Two years ago, Franklin Learning Center implemented a controversial new policy on school uniforms: Show up without khakis and navy and be hit with a $5 fine.
Ever since the policy went into effect at the Philadelphia high school, students and parents have been trying to cope with the measure. Many have begun to question the effectiveness of the fine, which seems unfair not only to the students but to some financially strapped parents as well.
“I’m struggling, and the school wants to charge my child money for not wearing a shirt?” said Comfort Kaikpo, mother of Nickey Sawbo, 17, a junior at Franklin Learning Center. “Are you guys the ones that are going to pay my rent?”
Kaikpo is one of many who feel this punitive measure has become a pocketbook issue that is unfair to families.
An affluent student may wear designer clothes and jewelry. Another student may have just the basic apparel — no flash, no bling. Everyone’s equal, however, so the fines are taking their toll on everyone.
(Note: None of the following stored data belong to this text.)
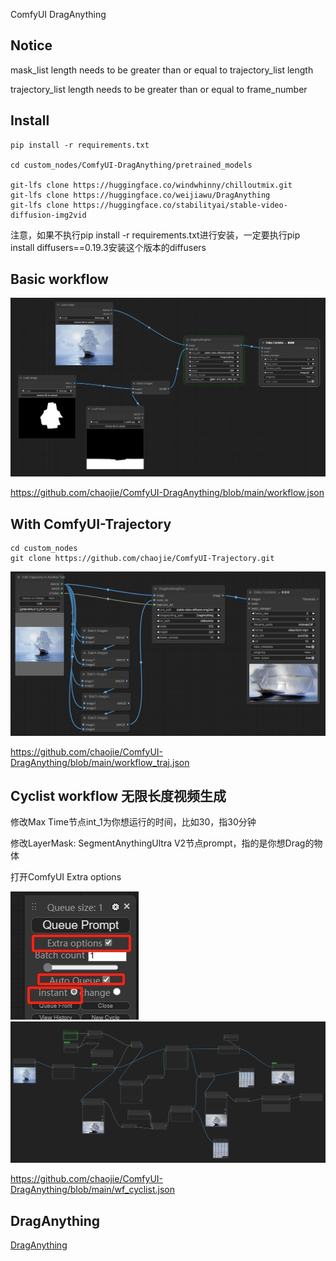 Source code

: ComfyUI DragAnything

## Notice

mask_list length needs to be greater than or equal to trajectory_list length

trajectory_list length needs to be greater than or equal to frame_number

## Install

```
pip install -r requirements.txt

cd custom_nodes/ComfyUI-DragAnything/pretrained_models

git-lfs clone https://huggingface.co/windwhinny/chilloutmix.git
git-lfs clone https://huggingface.co/weijiawu/DragAnything
git-lfs clone https://huggingface.co/stabilityai/stable-video-diffusion-img2vid
```

注意，如果不执行pip install -r requirements.txt进行安装，一定要执行pip install diffusers==0.19.3安装这个版本的diffusers

## Basic workflow

<img src="wf.png" raw=true>

https://github.com/chaojie/ComfyUI-DragAnything/blob/main/workflow.json

## With ComfyUI-Trajectory

```
cd custom_nodes
git clone https://github.com/chaojie/ComfyUI-Trajectory.git
```

<img src="wf_traj.png" raw=true>

https://github.com/chaojie/ComfyUI-DragAnything/blob/main/workflow_traj.json

## Cyclist workflow 无限长度视频生成

修改Max Time节点int_1为你想运行的时间，比如30，指30分钟

修改LayerMask: SegmentAnythingUltra V2节点prompt，指的是你想Drag的物体

打开ComfyUI Extra options

<img src="cyclist.png" raw=true>

<img src="wf_cyclist.png" raw=true>

https://github.com/chaojie/ComfyUI-DragAnything/blob/main/wf_cyclist.json

## DragAnything

[DragAnything](https://github.com/showlab/DragAnything)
Conservative estimates show that if every student paid one fine last year, FLC would have collected $4,000. FLC appears to be unusual in its policy of fining students for violating uniform policy. A sampling of 20 students from 18 high schools in the Philadelphia region gathered Feb. 25 in Center City for a journalism workshop, indicated that no other school had such a policy.
However, most of the students said they did wear uniforms to school.
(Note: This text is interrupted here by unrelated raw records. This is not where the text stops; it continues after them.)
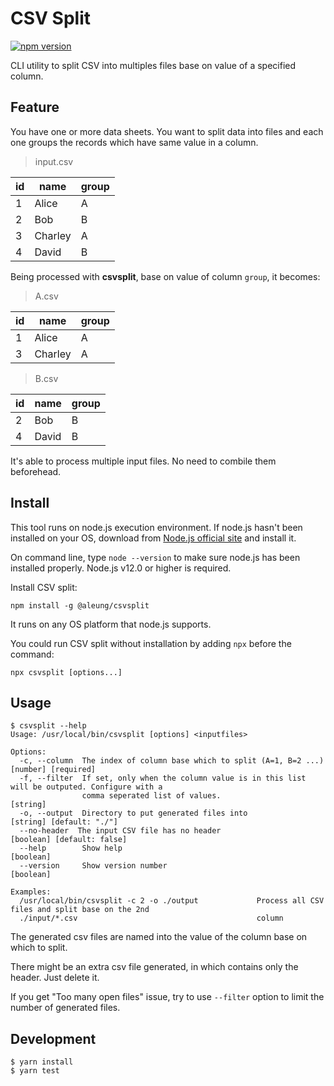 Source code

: # CSV Split

[![npm version](https://img.shields.io/npm/v/@aleung/csvsplit.svg?maxAge=2592000)](https://www.npmjs.com/package/@aleung/csvsplit)

CLI utility to split CSV into multiples files base on value of a specified column.

## Feature

You have one or more data sheets. You want to split data into files and each one groups the records which have same value in a column.

> input.csv

| id | name | group |
|----|------|-------|
| 1  | Alice | A    |
| 2  | Bob   | B    |
| 3  | Charley | A  |
| 4  | David | B     |

Being processed with __csvsplit__, base on value of column `group`, it becomes:

> A.csv

| id | name | group |
|----|------|-------|
| 1  | Alice | A    |
| 3  | Charley | A  |

> B.csv

| id | name | group |
|----|------|-------|
| 2  | Bob   | B    |
| 4  | David | B    |

It's able to process multiple input files. No need to combile them beforehead.

## Install

This tool runs on node.js execution environment. If node.js hasn't been
installed on your OS, download from [Node.js official site](https://nodejs.org/en/download/current/)
and install it.

On command line, type `node --version` to make sure node.js has been
installed properly. Node.js v12.0 or higher is required.

Install CSV split:

    npm install -g @aleung/csvsplit

It runs on any OS platform that node.js supports.

You could run CSV split without installation by adding `npx` before the command:

    npx csvsplit [options...]

## Usage

```
$ csvsplit --help
Usage: /usr/local/bin/csvsplit [options] <inputfiles>

Options:
  -c, --column  The index of column base which to split (A=1, B=2 ...)             [number] [required]
  -f, --filter  If set, only when the column value is in this list will be outputed. Configure with a
                comma seperated list of values.                                               [string]
  -o, --output  Directory to put generated files into                         [string] [default: "./"]
  --no-header  The input CSV file has no header                             [boolean] [default: false]
  --help        Show help                                                                    [boolean]
  --version     Show version number                                                          [boolean]

Examples:
  /usr/local/bin/csvsplit -c 2 -o ./output             Process all CSV files and split base on the 2nd
  ./input/*.csv                                        column
```

The generated csv files are named into the value of the column base on which to split.

There might be an extra csv file generated, in which contains only the header.
Just delete it.

If you get "Too many open files" issue, try to use `--filter` option to limit the number of generated files.

## Development

```
$ yarn install
$ yarn test
```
The reason the School District of Philadelphia and administrators across the city implemented a uniform policy was so that all students would be on equal footing.
At FLC, however, it appears that the administration has taken this fine to another level. Students are up in arms over this policy and the negative connotation of the word uniform.
Despite the fact that students frequently show up out of uniform, it is not the uniform itself that angers students, but rather the punishment.
Most students understand that there is a uniform policy and that when it is violated, there will be repercussions. But they also believe there can be an alternative punishment.
Katherine Khella, a teacher at FLC, believes there is a way to keep students from being out of uniform — and that would be a substitute for the fine.
“We should maybe have a set of uniforms that could be loaned out to students at school,” she said. “Or we should have washers and dryers at school that kids could use.”
Uniforms and punishments go hand in hand and are as old as school itself — a concept that is understood and maybe one that can’t be changed.
What can be modified, though, is the form of punishment.